In this case, Apotex has claimed damages in Ontario Court pursuant to, inter alia, section 8 of the NOC Regulations. Lilly brought a motion to strike out parts of Apotex’ statement of claim. The motion was mainly dismissed.

In the underlying proceeding, Lilly’s application for prohibition was dismissed for mootness and not because Apotex’ allegations of invalidity were found to be justified. Thus, Lilly argued in its motion to strike that section 8 does not apply in the circumstances. The Court held that it was not plain and obvious that the dismissal for mootness could not come within the ambit of section 8 of the NOC Regulations. Thus, it did not strike the claim.

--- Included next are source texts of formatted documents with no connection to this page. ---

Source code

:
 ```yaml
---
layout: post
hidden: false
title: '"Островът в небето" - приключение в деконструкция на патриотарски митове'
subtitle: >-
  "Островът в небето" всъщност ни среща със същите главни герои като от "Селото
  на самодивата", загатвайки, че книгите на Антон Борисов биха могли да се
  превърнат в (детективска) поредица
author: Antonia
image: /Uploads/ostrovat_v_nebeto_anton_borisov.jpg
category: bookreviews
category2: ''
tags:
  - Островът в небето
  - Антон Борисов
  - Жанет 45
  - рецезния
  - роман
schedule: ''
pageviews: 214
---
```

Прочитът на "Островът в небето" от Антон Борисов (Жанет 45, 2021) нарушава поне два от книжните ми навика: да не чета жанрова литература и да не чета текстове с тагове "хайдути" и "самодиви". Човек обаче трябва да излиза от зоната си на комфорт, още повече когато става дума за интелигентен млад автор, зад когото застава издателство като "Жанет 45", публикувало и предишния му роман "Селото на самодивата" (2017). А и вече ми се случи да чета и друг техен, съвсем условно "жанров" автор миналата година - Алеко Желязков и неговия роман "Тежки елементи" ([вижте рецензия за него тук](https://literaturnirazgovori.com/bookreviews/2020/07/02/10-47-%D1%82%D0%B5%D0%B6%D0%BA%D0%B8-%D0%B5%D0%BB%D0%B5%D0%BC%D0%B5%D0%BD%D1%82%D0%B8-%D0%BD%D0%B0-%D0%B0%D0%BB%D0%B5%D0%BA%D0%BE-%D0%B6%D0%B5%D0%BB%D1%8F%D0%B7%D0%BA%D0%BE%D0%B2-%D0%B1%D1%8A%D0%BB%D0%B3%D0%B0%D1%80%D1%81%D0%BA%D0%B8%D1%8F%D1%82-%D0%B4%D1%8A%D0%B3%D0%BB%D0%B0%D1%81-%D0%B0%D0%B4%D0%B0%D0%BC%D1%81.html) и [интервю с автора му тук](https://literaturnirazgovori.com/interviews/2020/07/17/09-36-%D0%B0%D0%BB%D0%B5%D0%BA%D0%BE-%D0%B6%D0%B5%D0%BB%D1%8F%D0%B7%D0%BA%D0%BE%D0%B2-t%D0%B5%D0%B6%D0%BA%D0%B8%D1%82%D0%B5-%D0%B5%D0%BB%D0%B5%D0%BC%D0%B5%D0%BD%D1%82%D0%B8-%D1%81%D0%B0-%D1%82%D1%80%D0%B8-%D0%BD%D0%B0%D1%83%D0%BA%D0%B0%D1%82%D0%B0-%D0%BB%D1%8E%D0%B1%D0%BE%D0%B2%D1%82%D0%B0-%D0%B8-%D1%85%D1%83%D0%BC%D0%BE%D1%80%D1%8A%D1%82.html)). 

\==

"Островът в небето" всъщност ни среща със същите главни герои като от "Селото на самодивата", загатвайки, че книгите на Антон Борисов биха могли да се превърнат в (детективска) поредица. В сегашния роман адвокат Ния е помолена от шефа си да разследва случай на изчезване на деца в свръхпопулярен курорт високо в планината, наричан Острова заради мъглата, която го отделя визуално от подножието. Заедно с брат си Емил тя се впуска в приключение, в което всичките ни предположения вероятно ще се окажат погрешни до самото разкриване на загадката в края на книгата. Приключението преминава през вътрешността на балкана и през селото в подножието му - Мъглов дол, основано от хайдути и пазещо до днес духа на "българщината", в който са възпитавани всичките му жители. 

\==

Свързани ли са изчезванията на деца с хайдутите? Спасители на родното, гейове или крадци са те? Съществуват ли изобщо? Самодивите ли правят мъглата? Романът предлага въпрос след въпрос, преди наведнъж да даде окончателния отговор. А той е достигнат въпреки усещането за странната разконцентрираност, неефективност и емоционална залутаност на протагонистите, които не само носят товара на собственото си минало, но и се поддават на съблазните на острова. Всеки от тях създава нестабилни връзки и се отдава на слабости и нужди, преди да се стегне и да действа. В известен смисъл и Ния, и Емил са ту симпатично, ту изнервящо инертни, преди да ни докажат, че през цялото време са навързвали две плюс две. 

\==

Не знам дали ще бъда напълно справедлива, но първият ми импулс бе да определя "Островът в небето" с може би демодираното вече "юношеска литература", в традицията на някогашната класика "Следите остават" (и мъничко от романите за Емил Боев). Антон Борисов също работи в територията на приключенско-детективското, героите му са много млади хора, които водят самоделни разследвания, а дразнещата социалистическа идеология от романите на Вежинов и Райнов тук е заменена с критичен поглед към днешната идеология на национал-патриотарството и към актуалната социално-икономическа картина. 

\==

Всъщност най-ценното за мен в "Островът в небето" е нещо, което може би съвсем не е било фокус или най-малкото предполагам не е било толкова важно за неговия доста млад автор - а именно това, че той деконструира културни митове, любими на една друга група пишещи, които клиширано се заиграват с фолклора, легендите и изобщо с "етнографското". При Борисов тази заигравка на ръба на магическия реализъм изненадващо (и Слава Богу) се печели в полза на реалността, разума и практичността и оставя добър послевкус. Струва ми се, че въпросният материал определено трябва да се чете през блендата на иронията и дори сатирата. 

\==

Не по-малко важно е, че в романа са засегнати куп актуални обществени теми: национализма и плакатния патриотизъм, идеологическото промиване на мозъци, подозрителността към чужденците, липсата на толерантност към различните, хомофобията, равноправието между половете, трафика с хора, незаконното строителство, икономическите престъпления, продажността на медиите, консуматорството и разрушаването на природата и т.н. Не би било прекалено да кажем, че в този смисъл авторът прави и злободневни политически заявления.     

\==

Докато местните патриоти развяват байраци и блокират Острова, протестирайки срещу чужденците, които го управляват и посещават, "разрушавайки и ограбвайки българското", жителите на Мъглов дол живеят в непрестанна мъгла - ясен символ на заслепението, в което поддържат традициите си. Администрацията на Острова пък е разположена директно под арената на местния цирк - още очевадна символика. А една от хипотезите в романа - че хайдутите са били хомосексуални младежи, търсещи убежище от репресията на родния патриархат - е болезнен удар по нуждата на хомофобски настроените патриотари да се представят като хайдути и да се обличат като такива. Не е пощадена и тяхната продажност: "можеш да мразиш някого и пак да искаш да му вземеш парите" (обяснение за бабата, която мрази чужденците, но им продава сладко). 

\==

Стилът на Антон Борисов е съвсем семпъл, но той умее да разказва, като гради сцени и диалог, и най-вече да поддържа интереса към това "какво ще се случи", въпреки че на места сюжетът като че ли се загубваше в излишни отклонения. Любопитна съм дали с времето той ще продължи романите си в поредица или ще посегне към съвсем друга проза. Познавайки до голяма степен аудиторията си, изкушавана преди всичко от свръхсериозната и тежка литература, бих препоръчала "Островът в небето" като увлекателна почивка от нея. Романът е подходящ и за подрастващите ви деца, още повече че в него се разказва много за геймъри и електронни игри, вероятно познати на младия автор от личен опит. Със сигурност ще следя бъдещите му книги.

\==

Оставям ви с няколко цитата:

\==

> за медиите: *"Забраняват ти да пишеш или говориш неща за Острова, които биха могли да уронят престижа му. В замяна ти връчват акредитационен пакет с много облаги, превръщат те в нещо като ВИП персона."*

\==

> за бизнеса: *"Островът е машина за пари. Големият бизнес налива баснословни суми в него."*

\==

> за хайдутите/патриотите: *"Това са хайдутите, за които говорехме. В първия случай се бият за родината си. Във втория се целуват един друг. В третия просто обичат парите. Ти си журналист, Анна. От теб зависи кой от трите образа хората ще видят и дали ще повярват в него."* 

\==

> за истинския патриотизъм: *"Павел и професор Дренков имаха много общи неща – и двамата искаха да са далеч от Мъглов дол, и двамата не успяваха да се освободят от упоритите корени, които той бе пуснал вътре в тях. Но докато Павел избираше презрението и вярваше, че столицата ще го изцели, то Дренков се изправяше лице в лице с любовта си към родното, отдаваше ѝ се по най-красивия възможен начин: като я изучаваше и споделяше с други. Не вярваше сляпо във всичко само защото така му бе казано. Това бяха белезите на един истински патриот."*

Lilly also asserted in its motion that the claim should be struck as the material facts relating to the damages claim were not pled. However, the Court held that a basic pleading of damages was present and it was implicit in the pleadings that Apotex was ready to come to market. To require more than the basic pleading would require Apotex to plead evidence, which is contrary to the Rules. Lilly also tried to strike the pleadings regarding unjust enrichment and disgorgement of profits. However, the Court held that this claim had a reasonable chance of success and that it was not scandalous, frivolous or vexatious or an abuse of process. Thus, the claims were not struck.

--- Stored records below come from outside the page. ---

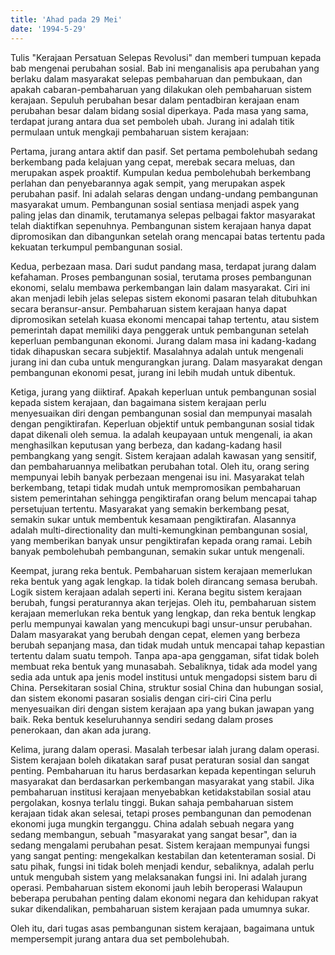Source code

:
 ```yaml
---
title: 'Ahad pada 29 Mei'
date: '1994-5-29'
---
```


Tulis "Kerajaan Persatuan Selepas Revolusi" dan memberi tumpuan kepada bab mengenai perubahan sosial. Bab ini menganalisis apa perubahan yang berlaku dalam masyarakat selepas pembaharuan dan pembukaan, dan apakah cabaran-pembaharuan yang dilakukan oleh pembaharuan sistem kerajaan. Sepuluh perubahan besar dalam pentadbiran kerajaan enam perubahan besar dalam bidang sosial diperkaya. Pada masa yang sama, terdapat jurang antara dua set pemboleh ubah. Jurang ini adalah titik permulaan untuk mengkaji pembaharuan sistem kerajaan:

Pertama, jurang antara aktif dan pasif. Set pertama pembolehubah sedang berkembang pada kelajuan yang cepat, merebak secara meluas, dan merupakan aspek proaktif. Kumpulan kedua pembolehubah berkembang perlahan dan penyebarannya agak sempit, yang merupakan aspek perubahan pasif. Ini adalah selaras dengan undang-undang pembangunan masyarakat umum. Pembangunan sosial sentiasa menjadi aspek yang paling jelas dan dinamik, terutamanya selepas pelbagai faktor masyarakat telah diaktifkan sepenuhnya. Pembangunan sistem kerajaan hanya dapat dipromosikan dan dibangunkan setelah orang mencapai batas tertentu pada kekuatan terkumpul pembangunan sosial.

Kedua, perbezaan masa. Dari sudut pandang masa, terdapat jurang dalam kefahaman. Proses pembangunan sosial, terutama proses pembangunan ekonomi, selalu membawa perkembangan lain dalam masyarakat. Ciri ini akan menjadi lebih jelas selepas sistem ekonomi pasaran telah ditubuhkan secara beransur-ansur. Pembaharuan sistem kerajaan hanya dapat dipromosikan setelah kuasa ekonomi mencapai tahap tertentu, atau sistem pemerintah dapat memiliki daya penggerak untuk pembangunan setelah keperluan pembangunan ekonomi. Jurang dalam masa ini kadang-kadang tidak dihapuskan secara subjektif. Masalahnya adalah untuk mengenali jurang ini dan cuba untuk mengurangkan jurang. Dalam masyarakat dengan pembangunan ekonomi pesat, jurang ini lebih mudah untuk dibentuk.

Ketiga, jurang yang diiktiraf. Apakah keperluan untuk pembangunan sosial kepada sistem kerajaan, dan bagaimana sistem kerajaan perlu menyesuaikan diri dengan pembangunan sosial dan mempunyai masalah dengan pengiktirafan. Keperluan objektif untuk pembangunan sosial tidak dapat dikenali oleh semua. Ia adalah keupayaan untuk mengenali, ia akan menghasilkan keputusan yang berbeza, dan kadang-kadang hasil pembangkang yang sengit. Sistem kerajaan adalah kawasan yang sensitif, dan pembaharuannya melibatkan perubahan total. Oleh itu, orang sering mempunyai lebih banyak perbezaan mengenai isu ini. Masyarakat telah berkembang, tetapi tidak mudah untuk mempromosikan pembaharuan sistem pemerintahan sehingga pengiktirafan orang belum mencapai tahap persetujuan tertentu. Masyarakat yang semakin berkembang pesat, semakin sukar untuk membentuk kesamaan pengiktirafan. Alasannya adalah multi-directionality dan multi-kemungkinan pembangunan sosial, yang memberikan banyak unsur pengiktirafan kepada orang ramai. Lebih banyak pembolehubah pembangunan, semakin sukar untuk mengenali.

Keempat, jurang reka bentuk. Pembaharuan sistem kerajaan memerlukan reka bentuk yang agak lengkap. Ia tidak boleh dirancang semasa berubah. Logik sistem kerajaan adalah seperti ini. Kerana begitu sistem kerajaan berubah, fungsi peraturannya akan terjejas. Oleh itu, pembaharuan sistem kerajaan memerlukan reka bentuk yang lengkap, dan reka bentuk lengkap perlu mempunyai kawalan yang mencukupi bagi unsur-unsur perubahan. Dalam masyarakat yang berubah dengan cepat, elemen yang berbeza berubah sepanjang masa, dan tidak mudah untuk mencapai tahap kepastian tertentu dalam suatu tempoh. Tanpa apa-apa genggaman, sifat tidak boleh membuat reka bentuk yang munasabah. Sebaliknya, tidak ada model yang sedia ada untuk apa jenis model institusi untuk mengadopsi sistem baru di China. Persekitaran sosial China, struktur sosial China dan hubungan sosial, dan sistem ekonomi pasaran sosialis dengan ciri-ciri Cina perlu menyesuaikan diri dengan sistem kerajaan apa yang bukan jawapan yang baik. Reka bentuk keseluruhannya sendiri sedang dalam proses penerokaan, dan akan ada jurang.

Kelima, jurang dalam operasi. Masalah terbesar ialah jurang dalam operasi. Sistem kerajaan boleh dikatakan saraf pusat peraturan sosial dan sangat penting. Pembaharuan itu harus berdasarkan kepada kepentingan seluruh masyarakat dan berdasarkan perkembangan masyarakat yang stabil. Jika pembaharuan institusi kerajaan menyebabkan ketidakstabilan sosial atau pergolakan, kosnya terlalu tinggi. Bukan sahaja pembaharuan sistem kerajaan tidak akan selesai, tetapi proses pembangunan dan pemodenan ekonomi juga mungkin terganggu. China adalah sebuah negara yang sedang membangun, sebuah "masyarakat yang sangat besar", dan ia sedang mengalami perubahan pesat. Sistem kerajaan mempunyai fungsi yang sangat penting: mengekalkan kestabilan dan ketenteraman sosial. Di satu pihak, fungsi ini tidak boleh menjadi kendur, sebaliknya, adalah perlu untuk mengubah sistem yang melaksanakan fungsi ini. Ini adalah jurang operasi. Pembaharuan sistem ekonomi jauh lebih beroperasi Walaupun beberapa perubahan penting dalam ekonomi negara dan kehidupan rakyat sukar dikendalikan, pembaharuan sistem kerajaan pada umumnya sukar.

Oleh itu, dari tugas asas pembangunan sistem kerajaan, bagaimana untuk mempersempit jurang antara dua set pembolehubah.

Lilly moved to strike Apotex’ claims pursuant to the Trade-marks Act. Apotex is asserting, inter alia, that in alleging in the NOC proceeding that the patent was properly listed on the Patent Register and that the patent would be infringed, Lilly made statements that were materially false and misleading and intended to discredit the business wares and services of a competitor. Furthermore, as a result of these alleged violations of the Trade-marks Act, Apotex alleges that Lilly made profits it would not otherwise have made and is claiming those profits. The Court held that whatever Lilly may have thought when listing the patent on the Patent Register, the subsequent determination that the patent was void ab initio means Lilly did not hold a patent and had no right to register it. Thus, there is a reasonable prospect that Lilly can be held to have made assertions which, by reason of the retroactive voiding of the patent, were false. Thus, the Court held that the claim has a reasonable prospect of success.

The Court also held that absolute privilege applies for statements made in court proceedings; however, it is unclear whether that applies for listing a patent on the Patent Register. Thus, the relevant pleadings were not scandalous, frivolous or vexatious or an abuse of process and they were not struck. The Court also held that the question of whether starting the proceeding falls within absolute privilege or an exception to that absolute privilege is also something that should not be resolved by means of motion at this early stage of the litigation. Thus, the pleading was not struck.

The claim to damages or an accounting of profits as may be otherwise available at law was struck as it had no supporting allegations of fact.